I have used Ambien twice in my life: Some 15 years ago, I took it one night after a protracted bout of insomnia, and my daughter found me sitting on the floor in the living room clacking away on my computer. Apparently, I got up to do this after going to bed, and I had no memory of it the next day. About eight years ago I tried taking the drug one more time, and I have a vague memory of sitting in the dark and carrying on a conversation with an inanimate object.
I was very frightened by the hallucination, and I vowed I would never take Ambien again. Some years later, it became public knowledge that getting out of bed when not fully awake and doing an activity without remembering it is a not uncommon side effect of the drug. Hallucinating, it seems, is another.

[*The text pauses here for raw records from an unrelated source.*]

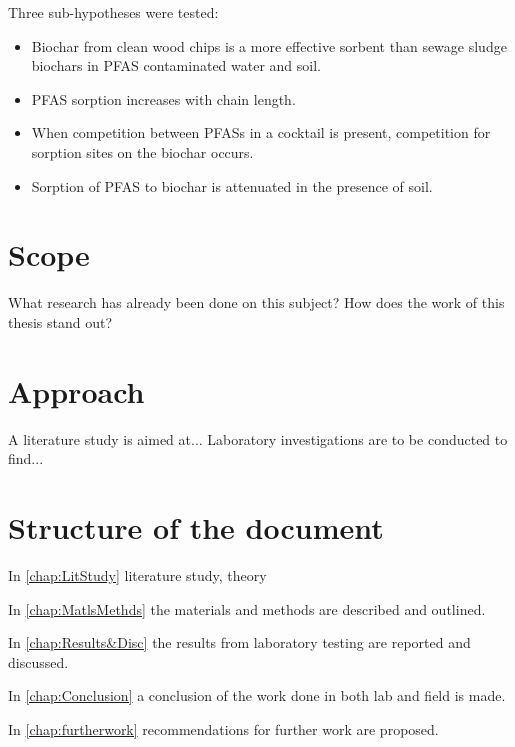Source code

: \textit{}

Three sub-hypotheses were tested:
\begin{itemize}
    \item Biochar from clean wood chips is a more effective sorbent than sewage sludge biochars in PFAS contaminated water and soil.
    \item PFAS sorption increases with chain length.
    \item When competition between PFASs in a cocktail is present, competition for sorption sites on the biochar occurs.
    \item Sorption of PFAS to biochar is attenuated in the presence of soil. 
\end{itemize}
\section{Scope} 
What research has already been done on this subject? How does the work of this thesis stand out?
\section{Approach}
A literature study is aimed at...
Laboratory investigations are to be conducted to find... 

\section{Structure of the document}
In \cref{chap:LitStudy} literature study, theory

In \cref{chap:MatlsMethds} the materials and methods are described and outlined.

In \cref{chap:Results&Disc} the results from laboratory testing are reported and discussed.

In \cref{chap:Conclusion} a conclusion of the work done in both lab and field is made.

In \cref{chap:furtherwork} recommendations for further work are proposed.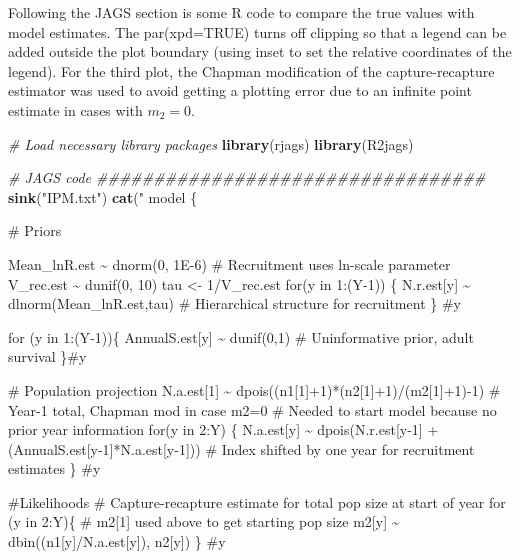 \documentclass[
]{krantz}
\makeatletter
\newenvironment{Shaded}{\begin{snugshade}}{\end{snugshade}}
\newcommand{\CommentTok}[1]{\textcolor[rgb]{0.37,0.37,0.37}{\textit{#1}}}
\newcommand{\FunctionTok}[1]{\textcolor[rgb]{0.27,0.27,0.27}{\textbf{#1}}}
\newcommand{\NormalTok}[1]{#1}
\newcommand{\StringTok}[1]{\textcolor[rgb]{0.5,0.5,0.5}{#1}}
\newenvironment{kframe}{%
\medskip{}
\setlength{\fboxsep}{.8em}
 \def\at@end@of@kframe{}%
 \ifinner\ifhmode%
  \def\at@end@of@kframe{\end{minipage}}%
  \begin{minipage}{\columnwidth}%
 \fi\fi%
 \def\FrameCommand##1{\hskip\@totalleftmargin \hskip-\fboxsep
 \colorbox{shadecolor}{##1}\hskip-\fboxsep
     \hskip-\linewidth \hskip-\@totalleftmargin \hskip\columnwidth}%
 \MakeFramed {\advance\hsize-\width
   \@totalleftmargin\z@ \linewidth\hsize
   \@setminipage}}%
 {\par\unskip\endMakeFramed%
 \at@end@of@kframe}
\renewenvironment{Shaded}{\begin{kframe}}{\end{kframe}}
\makeatother
\begin{document}
Following the JAGS section is some R code to compare the true values with model estimates. The par(xpd=TRUE) turns off clipping so that a legend can be added outside the plot boundary (using inset to set the relative coordinates of the legend). For the third plot, the Chapman modification of the capture-recapture estimator \citep{ricker1975} was used to avoid getting a plotting error due to an infinite point estimate in cases with \(m_2=0\).

\begin{Shaded}
\begin{Highlighting}[]
\CommentTok{\# Load necessary library packages}
\FunctionTok{library}\NormalTok{(rjags)}
\FunctionTok{library}\NormalTok{(R2jags)}

\CommentTok{\# JAGS code \#\#\#\#\#\#\#\#\#\#\#\#\#\#\#\#\#\#\#\#\#\#\#\#\#\#\#\#\#\#\#\#\#\#}
\FunctionTok{sink}\NormalTok{(}\StringTok{"IPM.txt"}\NormalTok{)}
\FunctionTok{cat}\NormalTok{(}\StringTok{"}
\StringTok{model \{}

\StringTok{\# Priors}

\StringTok{ Mean\_lnR.est \textasciitilde{} dnorm(0, 1E{-}6)  \# Recruitment uses ln{-}scale parameter}
\StringTok{ V\_rec.est \textasciitilde{} dunif(0, 10)}
\StringTok{ tau \textless{}{-} 1/V\_rec.est}
\StringTok{ for(y in 1:(Y{-}1)) \{}
\StringTok{    N.r.est[y] \textasciitilde{} dlnorm(Mean\_lnR.est,tau)}
\StringTok{     \# Hierarchical structure for recruitment}
\StringTok{  \} \#y}

\StringTok{for (y in 1:(Y{-}1))\{}
\StringTok{  AnnualS.est[y] \textasciitilde{} dunif(0,1)  \# Uninformative prior, adult survival}
\StringTok{\}\#y}

\StringTok{\# Population projection}
\StringTok{ N.a.est[1] \textasciitilde{} dpois((n1[1]+1)*(n2[1]+1)/(m2[1]+1){-}1) }
\StringTok{  \# Year{-}1 total, Chapman mod in case m2=0}
\StringTok{  \# Needed to start model because no prior year information}
\StringTok{ for(y in 2:Y) \{}
\StringTok{     N.a.est[y] \textasciitilde{} dpois(N.r.est[y{-}1] + (AnnualS.est[y{-}1]*N.a.est[y{-}1]))}
\StringTok{     \# Index shifted by one year for recruitment estimates}
\StringTok{     \} \#y}

\StringTok{\#Likelihoods}
\StringTok{\# Capture{-}recapture estimate for total pop size at start of year}
\StringTok{  for (y in 2:Y)\{  \# m2[1] used above to get starting pop size}
\StringTok{    m2[y] \textasciitilde{} dbin((n1[y]/N.a.est[y]), n2[y])}
\StringTok{    \} \#y}


\end{Highlighting}
\end{Shaded}
\end{document}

Feeling agitated, aggressive, or suicidal are also potential side effects of taking zolpidem, the active ingredient in Ambien, and over the past several years a good deal has been written about the link between the drug and some of its more frightening side effects, which include delusions and violent behavior; yet, it is the most popular sleep medication prescribed today, and its use has increased 220 percent over the past five years.
In the hours after last week’s tragic shooting at Fort Hood, the media stories included mention of the fact that Ivan Lopez, who killed three soldiers and wounded sixteen other people before taking his own life, had been prescribed Ambien, among other drugs. It appears he was suffering from a sleep disorder as well as from anxiety and depression, though there is no obvious connection between these disorders and his military experiences since he had not been exposed to direct combat during his four-month tour in Iraq.
Although I am not saying that Ambien made Lopez do what he did, I am saying that it cannot be discounted as a factor that might have contributed to his descent into madness.